Your answer should consist only of the lines below from the one with "她与男友分了手，回达州寻亲。" through the one with "谢先梅初听到这段故事的时候，跟生母抱头痛哭。", copied exactly.

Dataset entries
■ ■ ■ ■ ■ ■ ■
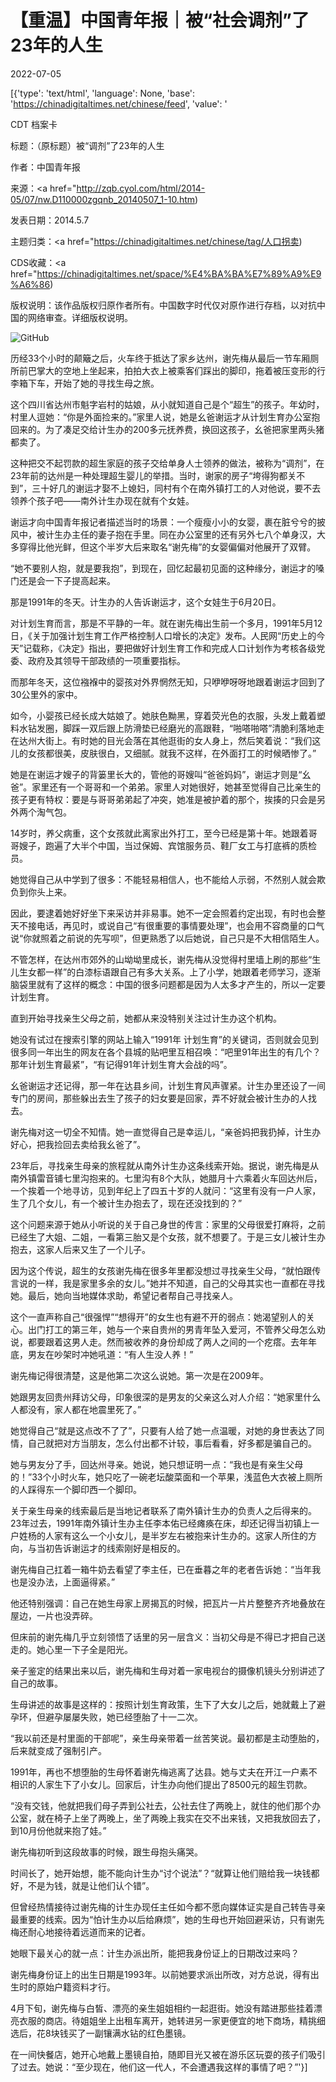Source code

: # 【重温】中国青年报｜被“社会调剂”了23年的人生

2022-07-05

[{'type': 'text/html', 'language': None, 'base': 'https://chinadigitaltimes.net/chinese/feed', 'value': '

CDT 档案卡

标题：（原标题）被“调剂”了23年的人生

作者：中国青年报

来源：<a href="http://zqb.cyol.com/html/2014-05/07/nw.D110000zgqnb_20140507_1-10.htm)

发表日期：2014.5.7

主题归类：<a href="https://chinadigitaltimes.net/chinese/tag/人口拐卖)

CDS收藏：<a href="https://chinadigitaltimes.net/space/%E4%BA%BA%E7%89%A9%E9%A6%86)

版权说明：该作品版权归原作者所有。中国数字时代仅对原作进行存档，以对抗中国的网络审查。详细版权说明。





![GitHub](https://chinadigitaltimes.net/chinese/files/2022/07/image-1657007006434.png)

历经33个小时的颠簸之后，火车终于抵达了家乡达州，谢先梅从最后一节车厢厕所前巴掌大的空地上坐起来，拍拍大衣上被乘客们踩出的脚印，拖着被压变形的行李箱下车，开始了她的寻找生母之旅。

这个四川省达州市魁字岩村的姑娘，从小就知道自己是个“超生”的孩子。年幼时，村里人逗她：“你是外面捡来的。”家里人说，她是幺爸谢运才从计划生育办公室抱回来的。为了凑足交给计生办的200多元抚养费，换回这孩子，幺爸把家里两头猪都卖了。

这种把交不起罚款的超生家庭的孩子交给单身人士领养的做法，被称为“调剂”，在23年前的达州是一种处理超生婴儿的举措。当时，谢家的房子“垮得狗都关不到”，三十好几的谢运才娶不上媳妇，同村有个在南外镇打工的人对他说，要不去领养个孩子吧——南外计生办现在就有个女娃。

谢运才向中国青年报记者描述当时的场景：一个瘦瘦小小的女婴，裹在脏兮兮的披风中，被计生办主任的妻子抱在手里。同在办公室里的还有另外七八个单身汉，大多穿得比他光鲜，但这个半岁大后来取名“谢先梅”的女婴偏偏对他展开了双臂。

“她不要别人抱，就是要我抱”，到现在，回忆起最初见面的这种缘分，谢运才的嗓门还是会一下子提高起来。

那是1991年的冬天。计生办的人告诉谢运才，这个女娃生于6月20日。

对计划生育而言，那是不平静的一年。就在谢先梅出生前一个多月，1991年5月12日，《关于加强计划生育工作严格控制人口增长的决定》发布。人民网“历史上的今天”记载称，《决定》指出，要把做好计划生育工作和完成人口计划作为考核各级党委、政府及其领导干部政绩的一项重要指标。

而那年冬天，这位襁褓中的婴孩对外界惘然无知，只咿咿呀呀地跟着谢运才回到了30公里外的家中。

如今，小婴孩已经长成大姑娘了。她肤色黝黑，穿着荧光色的衣服，头发上戴着塑料水钻发圈，脚踩一双后跟上防滑垫已经磨光的高跟鞋，“啪嗒啪嗒”清脆利落地走在达州大街上。有时她的目光会落在其他逛街的女人身上，然后笑着说：“我们这儿的女孩都很美，皮肤很白，又细腻。就我不这样，在外面打工的时候晒惨了。”

她是在谢运才嫂子的背篓里长大的，管他的哥嫂叫“爸爸妈妈”，谢运才则是“幺爸”。家里还有一个哥哥和一个弟弟。家里人对她很好，她甚至觉得自己比亲生的孩子更有特权：要是与哥哥弟弟起了冲突，她准是被护着的那个，挨揍的只会是另外两个淘气包。

14岁时，养父病重，这个女孩就此离家出外打工，至今已经是第十年。她跟着哥哥嫂子，跑遍了大半个中国，当过保姆、宾馆服务员、鞋厂女工与打底裤的质检员。

她觉得自己从中学到了很多：不能轻易相信人，也不能给人示弱，不然别人就会欺负到你头上来。

因此，要逮着她好好坐下来采访并非易事。她不一定会照着约定出现，有时也会整天不接电话，再见时，或说自己“有很重要的事情要处理”，也会用不容商量的口气说“你就照着之前说的先写呗”，但更熟悉了以后她说，自己只是不大相信陌生人。

不管怎样，在达州市郊外的山坳坳里成长，谢先梅从没觉得村里墙上刷的那些“生儿生女都一样”的白漆标语跟自己有多大关系。上了小学，她跟着老师学习，逐渐脑袋里就有了这样的概念：中国的很多问题都是因为人太多才产生的，所以一定要计划生育。

直到开始寻找亲生父母之前，她都从来没特别关注过计生办这个机构。

她没有试过在搜索引擎的网站上输入“1991年 计划生育”的关键词，否则就会见到很多同一年出生的网友在各个县城的贴吧里互相召唤：“吧里91年出生的有几个？那年计划生育最紧”，“有记得91年计划生育大会战的吗”。

幺爸谢运才还记得，那一年在达县乡间，计划生育风声骤紧。计生办里还设了一间专门的房间，那些躲出去生了孩子的妇女要是回家，弄不好就会被计生办的人找去。

谢先梅对这一切全不知情。她一直觉得自己是幸运儿，“亲爸妈把我扔掉，计生办好心，把我捡回去卖给我幺爸了”。

23年后，寻找亲生母亲的旅程就从南外计生办这条线索开始。据说，谢先梅是从南外镇雷音铺七里沟抱来的。七里沟有8个大队，她腊月十六乘着火车回达州后，一个挨着一个地寻访，见到年纪上了四五十岁的人就问：“这里有没有一户人家，生了几个女儿，有一个被计生办抱去了，现在还没找到的？”

这个问题来源于她从小听说的关于自己身世的传言：家里的父母很爱打麻将，之前已经生了大姐、二姐，一看第三胎又是个女孩，就不想要了。于是三女儿被计生办抱去，这家人后来又生了一个儿子。

因为这个传说，超生的女孩谢先梅在很多年里都没想过寻找亲生父母，“就怕跟传言说的一样，我是家里多余的女儿。”她并不知道，自己的父母其实也一直都在寻找她。最后，她向当地媒体求助，希望记者帮自己寻找亲人。

这个一直声称自己“很强悍”“想得开”的女生也有避不开的弱点：她渴望别人的关心。出门打工的第三年，她与一个来自贵州的男青年坠入爱河，不管养父母怎么劝说，都要跟着这男人走。然而被收养的身份却成了两人之间的一个疙瘩。去年年底，男友在吵架时冲她吼道：“有人生没人养！”

谢先梅记得很清楚，这是他第二次这么说她。第一次是在2009年。

她跟男友回贵州拜访父母，印象很深的是男友的父亲这么对人介绍：“她家里什么人都没有，家人都在地震里死了。”

她觉得自己“就是这点改不了了”，只要有人给了她一点温暖，对她的身世表达了同情，自己就把对方当朋友，怎么付出都不计较，事后看看，好多都是骗自己的。

她与男友分了手，回达州寻亲。她说，她只想证明一点：“我也是有亲生父母的！”33个小时火车，她只吃了一碗老坛酸菜面和一个苹果，浅蓝色大衣被上厕所的人踩得东一个脚印西一个脚印。

关于亲生母亲的线索最后是当地记者联系了南外镇计生办的负责人之后得来的。23年过去，1991年南外镇计生办主任李本佑已经瘫痪在床，却还记得当初镇上一户姓杨的人家有这么一个小女儿，是半岁左右被抱来计生办的。这家人所住的方向，与当初告诉谢运才的线索刚好是相反的。

谢先梅自己扛着一箱牛奶去看望了李主任，已在垂暮之年的老者告诉她：“当年我也是没办法，上面逼得紧。”

他还特别强调：自己在她生母家上房揭瓦的时候，把瓦片一片片整整齐齐地叠放在屋边，一片也没弄碎。

但床前的谢先梅几乎立刻领悟了话里的另一层含义：当初父母是不得已才把自己送走的。她心里一下子全是阳光。

亲子鉴定的结果出来以后，谢先梅和生母对着一家电视台的摄像机镜头分别讲述了自己的故事。

生母讲述的故事是这样的：按照计划生育政策，生下了大女儿之后，她就戴上了避孕环，但避孕屡屡失败，她已经堕胎了十一二次。

“我以前还是村里面的干部呢”，亲生母亲带着一丝苦笑说。最初都是主动堕胎的，后来就变成了强制引产。

1991年，再也不想堕胎的生母怀着谢先梅逃离了达县。她与丈夫在开江一户素不相识的人家生下了小女儿。回家后，计生办向他们提出了8500元的超生罚款。

“没有交钱，他就把我们母子弄到公社去，公社去住了两晚上，就住的他们那个办公室，就在椅子上坐了两晚上，坐了两晚上我实在交不出来钱，又把我放回去了，到10月份他就来抱了娃。”

谢先梅初听到这段故事的时候，跟生母抱头痛哭。

时间长了，她开始想，能不能向计生办“讨个说法”？“就算让他们赔给我一块钱都好，不是为钱，就是让他们认个错”。

但曾经热情接待过谢先梅的计生办现任主任如今都不愿向媒体证实是自己转告寻亲最重要的线索。因为“怕计生办以后给麻烦”，她的生母也开始回避采访，只有谢先梅还耐心地接待着远道而来的记者。

她眼下最关心的就一点：计生办派出所，能把我身份证上的日期改过来吗？

谢先梅身份证上的出生日期是1993年。以前她要求派出所改，对方总说，得有出生时的原始户籍资料才行。

4月下旬，谢先梅与白皙、漂亮的亲生姐姐相约一起逛街。她没有踏进那些挂着漂亮衣服的商店。待姐姐坐上出租车离开，她转进另一家更便宜的地下商场，精挑细选后，花8块钱买了一副镶满水钻的红色墨镜。

在一间快餐店，她开心地戴上墨镜自拍，随即目光又被在游乐区玩耍的孩子们吸引了过去。她说：“至少现在，他们这一代人，不会遭遇我这样的事情了吧？”'}]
■ ■ ■ ■ ■ ■ ■
** Written reply **
她与男友分了手，回达州寻亲。她说，她只想证明一点：“我也是有亲生父母的！”33个小时火车，她只吃了一碗老坛酸菜面和一个苹果，浅蓝色大衣被上厕所的人踩得东一个脚印西一个脚印。

关于亲生母亲的线索最后是当地记者联系了南外镇计生办的负责人之后得来的。23年过去，1991年南外镇计生办主任李本佑已经瘫痪在床，却还记得当初镇上一户姓杨的人家有这么一个小女儿，是半岁左右被抱来计生办的。这家人所住的方向，与当初告诉谢运才的线索刚好是相反的。

谢先梅自己扛着一箱牛奶去看望了李主任，已在垂暮之年的老者告诉她：“当年我也是没办法，上面逼得紧。”

他还特别强调：自己在她生母家上房揭瓦的时候，把瓦片一片片整整齐齐地叠放在屋边，一片也没弄碎。

但床前的谢先梅几乎立刻领悟了话里的另一层含义：当初父母是不得已才把自己送走的。她心里一下子全是阳光。

亲子鉴定的结果出来以后，谢先梅和生母对着一家电视台的摄像机镜头分别讲述了自己的故事。

生母讲述的故事是这样的：按照计划生育政策，生下了大女儿之后，她就戴上了避孕环，但避孕屡屡失败，她已经堕胎了十一二次。

“我以前还是村里面的干部呢”，亲生母亲带着一丝苦笑说。最初都是主动堕胎的，后来就变成了强制引产。

1991年，再也不想堕胎的生母怀着谢先梅逃离了达县。她与丈夫在开江一户素不相识的人家生下了小女儿。回家后，计生办向他们提出了8500元的超生罚款。

“没有交钱，他就把我们母子弄到公社去，公社去住了两晚上，就住的他们那个办公室，就在椅子上坐了两晚上，坐了两晚上我实在交不出来钱，又把我放回去了，到10月份他就来抱了娃。”

谢先梅初听到这段故事的时候，跟生母抱头痛哭。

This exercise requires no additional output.